(Collected data)
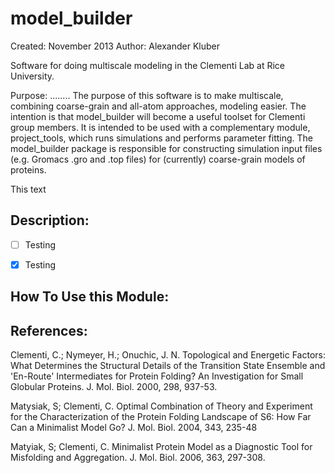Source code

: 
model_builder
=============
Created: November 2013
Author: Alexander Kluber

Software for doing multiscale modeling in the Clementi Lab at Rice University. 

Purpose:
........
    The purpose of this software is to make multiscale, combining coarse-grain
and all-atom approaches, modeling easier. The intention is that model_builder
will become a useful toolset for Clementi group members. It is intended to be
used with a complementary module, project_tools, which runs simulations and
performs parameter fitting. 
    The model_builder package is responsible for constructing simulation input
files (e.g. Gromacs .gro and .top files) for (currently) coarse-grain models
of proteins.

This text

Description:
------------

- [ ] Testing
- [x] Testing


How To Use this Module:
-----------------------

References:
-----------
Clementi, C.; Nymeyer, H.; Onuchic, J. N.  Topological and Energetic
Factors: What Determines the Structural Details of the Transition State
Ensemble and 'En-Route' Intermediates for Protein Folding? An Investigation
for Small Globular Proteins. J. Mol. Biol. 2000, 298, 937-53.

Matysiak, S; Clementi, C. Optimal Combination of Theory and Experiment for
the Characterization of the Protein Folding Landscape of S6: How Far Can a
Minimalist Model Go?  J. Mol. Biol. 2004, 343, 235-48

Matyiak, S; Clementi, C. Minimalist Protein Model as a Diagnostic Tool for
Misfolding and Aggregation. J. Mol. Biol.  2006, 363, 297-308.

* * *

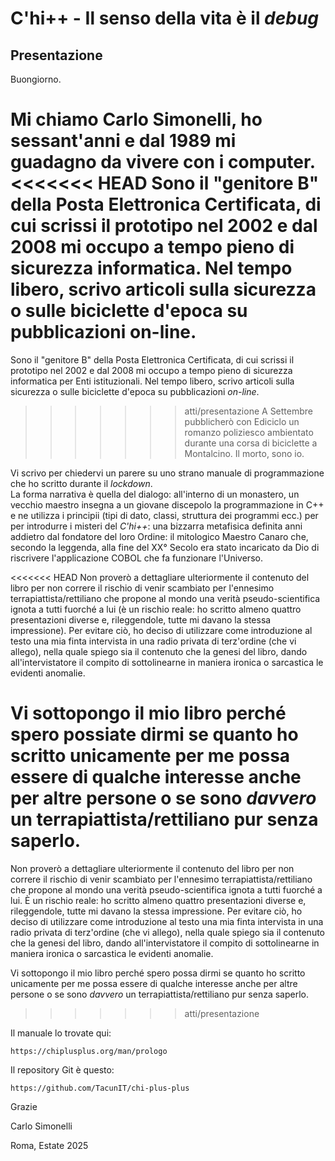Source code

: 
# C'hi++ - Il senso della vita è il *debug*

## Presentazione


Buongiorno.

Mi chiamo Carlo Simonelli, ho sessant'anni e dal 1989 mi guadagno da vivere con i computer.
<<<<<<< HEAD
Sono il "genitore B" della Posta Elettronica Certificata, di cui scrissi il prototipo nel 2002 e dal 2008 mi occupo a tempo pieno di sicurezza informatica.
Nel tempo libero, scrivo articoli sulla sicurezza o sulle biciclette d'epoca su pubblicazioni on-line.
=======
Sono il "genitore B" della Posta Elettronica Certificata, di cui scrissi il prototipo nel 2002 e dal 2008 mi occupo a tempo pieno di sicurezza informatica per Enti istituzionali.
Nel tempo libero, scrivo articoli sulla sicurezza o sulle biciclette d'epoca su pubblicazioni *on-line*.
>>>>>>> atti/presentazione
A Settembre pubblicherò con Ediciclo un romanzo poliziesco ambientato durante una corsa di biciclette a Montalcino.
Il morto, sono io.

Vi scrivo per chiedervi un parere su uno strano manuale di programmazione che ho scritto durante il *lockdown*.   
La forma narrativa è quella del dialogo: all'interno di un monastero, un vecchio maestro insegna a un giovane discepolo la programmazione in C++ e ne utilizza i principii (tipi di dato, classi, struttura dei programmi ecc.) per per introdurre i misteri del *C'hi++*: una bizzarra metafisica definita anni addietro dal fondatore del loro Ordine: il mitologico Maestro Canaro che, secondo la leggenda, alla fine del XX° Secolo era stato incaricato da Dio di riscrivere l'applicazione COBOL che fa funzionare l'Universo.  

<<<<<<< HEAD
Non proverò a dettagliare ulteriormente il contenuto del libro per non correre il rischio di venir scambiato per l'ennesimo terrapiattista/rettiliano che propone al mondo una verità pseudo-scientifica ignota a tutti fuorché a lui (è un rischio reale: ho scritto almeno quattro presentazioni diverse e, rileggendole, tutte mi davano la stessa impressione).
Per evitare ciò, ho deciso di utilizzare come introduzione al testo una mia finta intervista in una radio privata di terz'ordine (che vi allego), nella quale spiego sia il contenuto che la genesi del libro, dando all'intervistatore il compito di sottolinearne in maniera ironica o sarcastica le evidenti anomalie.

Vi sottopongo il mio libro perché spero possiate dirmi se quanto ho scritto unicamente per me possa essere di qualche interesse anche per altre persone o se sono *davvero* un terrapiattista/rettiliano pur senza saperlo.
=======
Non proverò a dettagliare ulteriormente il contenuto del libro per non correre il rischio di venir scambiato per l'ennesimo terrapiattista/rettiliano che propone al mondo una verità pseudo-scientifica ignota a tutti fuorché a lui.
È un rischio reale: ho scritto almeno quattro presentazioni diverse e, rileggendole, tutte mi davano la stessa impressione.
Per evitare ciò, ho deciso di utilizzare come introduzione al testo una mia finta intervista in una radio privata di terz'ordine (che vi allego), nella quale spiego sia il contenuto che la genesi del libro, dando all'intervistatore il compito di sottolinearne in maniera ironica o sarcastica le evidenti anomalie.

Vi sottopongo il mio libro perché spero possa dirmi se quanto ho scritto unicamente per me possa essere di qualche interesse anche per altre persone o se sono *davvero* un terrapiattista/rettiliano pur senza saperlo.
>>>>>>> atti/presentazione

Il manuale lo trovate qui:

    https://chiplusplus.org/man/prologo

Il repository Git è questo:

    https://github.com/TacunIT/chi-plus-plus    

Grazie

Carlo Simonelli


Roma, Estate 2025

...

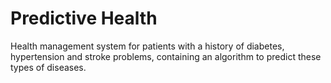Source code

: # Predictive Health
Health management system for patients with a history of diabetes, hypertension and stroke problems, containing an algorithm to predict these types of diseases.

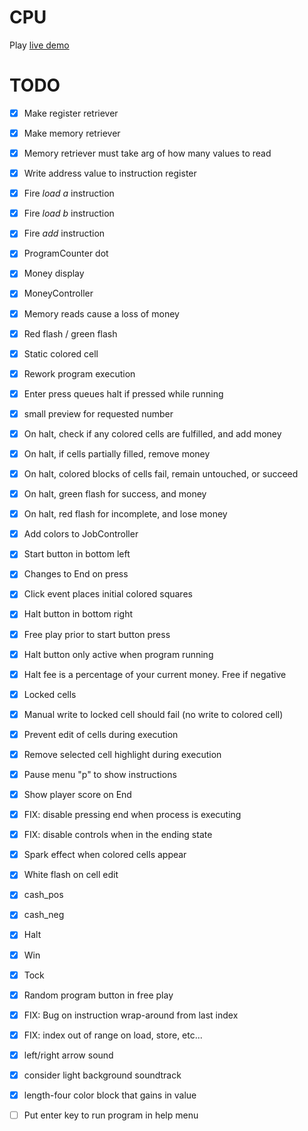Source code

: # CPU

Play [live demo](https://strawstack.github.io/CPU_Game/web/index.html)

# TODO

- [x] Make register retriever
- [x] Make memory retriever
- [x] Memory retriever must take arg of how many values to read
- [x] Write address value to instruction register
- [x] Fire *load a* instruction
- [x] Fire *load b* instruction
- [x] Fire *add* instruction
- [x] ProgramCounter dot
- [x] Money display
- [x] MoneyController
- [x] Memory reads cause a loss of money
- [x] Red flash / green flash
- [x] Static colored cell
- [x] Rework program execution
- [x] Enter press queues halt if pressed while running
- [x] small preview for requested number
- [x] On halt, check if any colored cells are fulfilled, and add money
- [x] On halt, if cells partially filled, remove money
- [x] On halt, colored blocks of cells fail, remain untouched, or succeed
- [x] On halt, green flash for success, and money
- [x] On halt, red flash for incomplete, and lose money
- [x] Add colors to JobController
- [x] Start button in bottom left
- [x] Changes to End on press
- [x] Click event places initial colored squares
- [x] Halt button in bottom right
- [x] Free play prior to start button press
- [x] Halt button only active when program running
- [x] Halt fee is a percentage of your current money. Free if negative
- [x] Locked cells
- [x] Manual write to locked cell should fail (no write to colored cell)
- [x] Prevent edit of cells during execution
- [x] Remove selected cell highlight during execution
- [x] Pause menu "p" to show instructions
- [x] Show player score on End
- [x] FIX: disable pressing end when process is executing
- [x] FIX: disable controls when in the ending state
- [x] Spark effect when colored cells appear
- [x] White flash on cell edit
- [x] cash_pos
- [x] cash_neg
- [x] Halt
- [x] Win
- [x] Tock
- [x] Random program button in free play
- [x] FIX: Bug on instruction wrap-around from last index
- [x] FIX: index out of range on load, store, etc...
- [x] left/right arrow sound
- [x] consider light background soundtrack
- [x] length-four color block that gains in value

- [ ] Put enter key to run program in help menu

■ ABOUT THIS EXERCISE ■
Where a line of the data holds the word "button", copy that line.

■ SOLUTION TO THIS TASK ■
- [x] Start button in bottom left
- [x] Halt button in bottom right
- [x] Free play prior to start button press
- [x] Halt button only active when program running
- [x] Random program button in free play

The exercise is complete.